Background: Acute Kidney Injury (AKI) poses a significant global health challenge, with increasing incidence and mortality rates, and profoundly impacts long-term outcomes, including progression to chronic kidney disease. Ischemia-reperfusion injury (IRI) is a major cause of AKI, in which hypoxia-inducible factor-1α (HIF-1α) plays a complex and dual role. Methods: This review systematically analyzes the regulatory functions of HIF-1α in renal IRI, focusing on molecular mechanisms involving oxidative stress, apoptosis, inflammation, and tissue repair.
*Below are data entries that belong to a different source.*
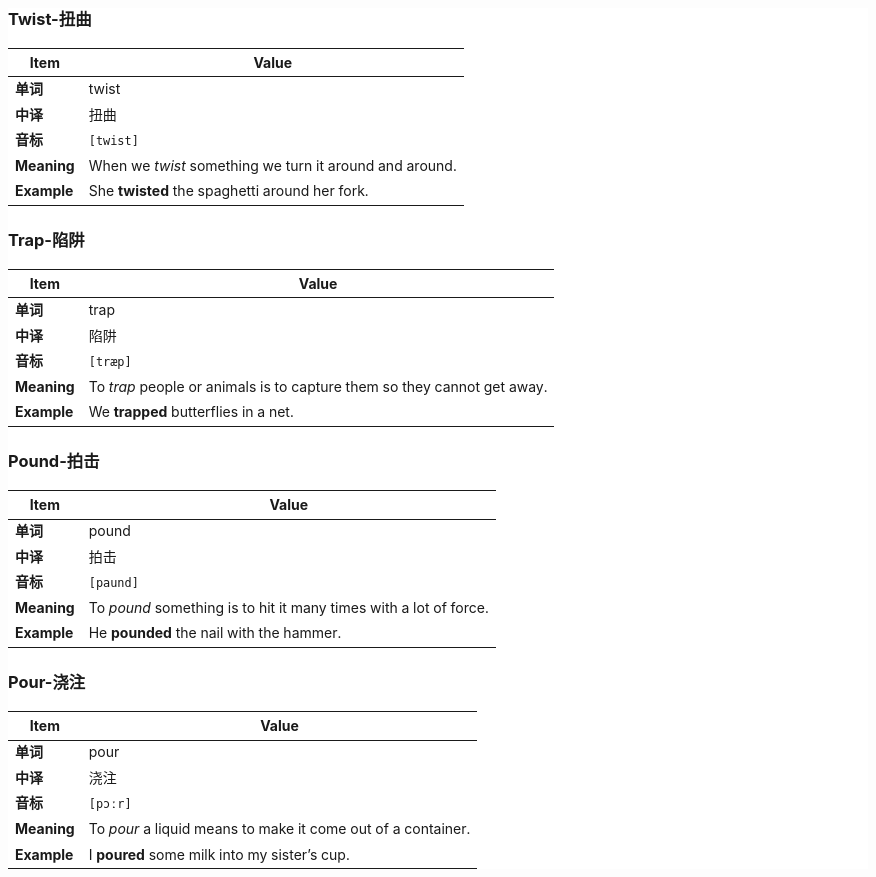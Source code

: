 ### Twist-扭曲

| Item        | Value                                                        |
| ----------- | ------------------------------------------------------------ |
| **单词**    | twist                                                        |
| **中译**    | 扭曲                                                         |
| **音标**    | `[twist]`                                                    |
| **Meaning** | When we <i>twist</i> something we turn it around and around. |
| **Example** | She <b>twisted</b> the spaghetti around her fork.            |

### Trap-陷阱

| Item        | Value                                                                        |
| ----------- | ---------------------------------------------------------------------------- |
| **单词**    | trap                                                                         |
| **中译**    | 陷阱                                                                         |
| **音标**    | `[træp]`                                                                     |
| **Meaning** | To <i>trap</i> people or animals is to capture them so they cannot get away. |
| **Example** | We <b>trapped</b> butterflies in a net.                                      |

### Pound-拍击

| Item        | Value                                                                  |
| ----------- | ---------------------------------------------------------------------- |
| **单词**    | pound                                                                  |
| **中译**    | 拍击                                                                   |
| **音标**    | `[paund]`                                                              |
| **Meaning** | To <i>pound</i> something is to hit it many times with a lot of force. |
| **Example** | He <b>pounded</b> the nail with the hammer.                            |

### Pour-浇注

| Item        | Value                                                             |
| ----------- | ----------------------------------------------------------------- |
| **单词**    | pour                                                              |
| **中译**    | 浇注                                                              |
| **音标**    | `[pɔːr]`                                                          |
| **Meaning** | To <i>pour</i> a liquid means to make it come out of a container. |
| **Example** | I <b>poured</b> some milk into my sister’s cup.                   |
Results: Emerging evidence from preclinical studies demonstrates that HIF-1α orchestrates key adaptive responses in renal IRI, including the regulation of mitophagy, management of endoplasmic reticulum stress, and induction of metabolic reprogramming toward glycolysis. Conclusion: Targeting HIF-1α represents a promising therapeutic strategy for AKI. Advances in HIF-1α-modulating therapies, particularly HIF prolyl hydroxylase inhibitors, offer novel avenues for both prevention and treatment. These findings underscore the potential for HIF-1α-centered therapies to mitigate AKI progression and improve clinical outcomes.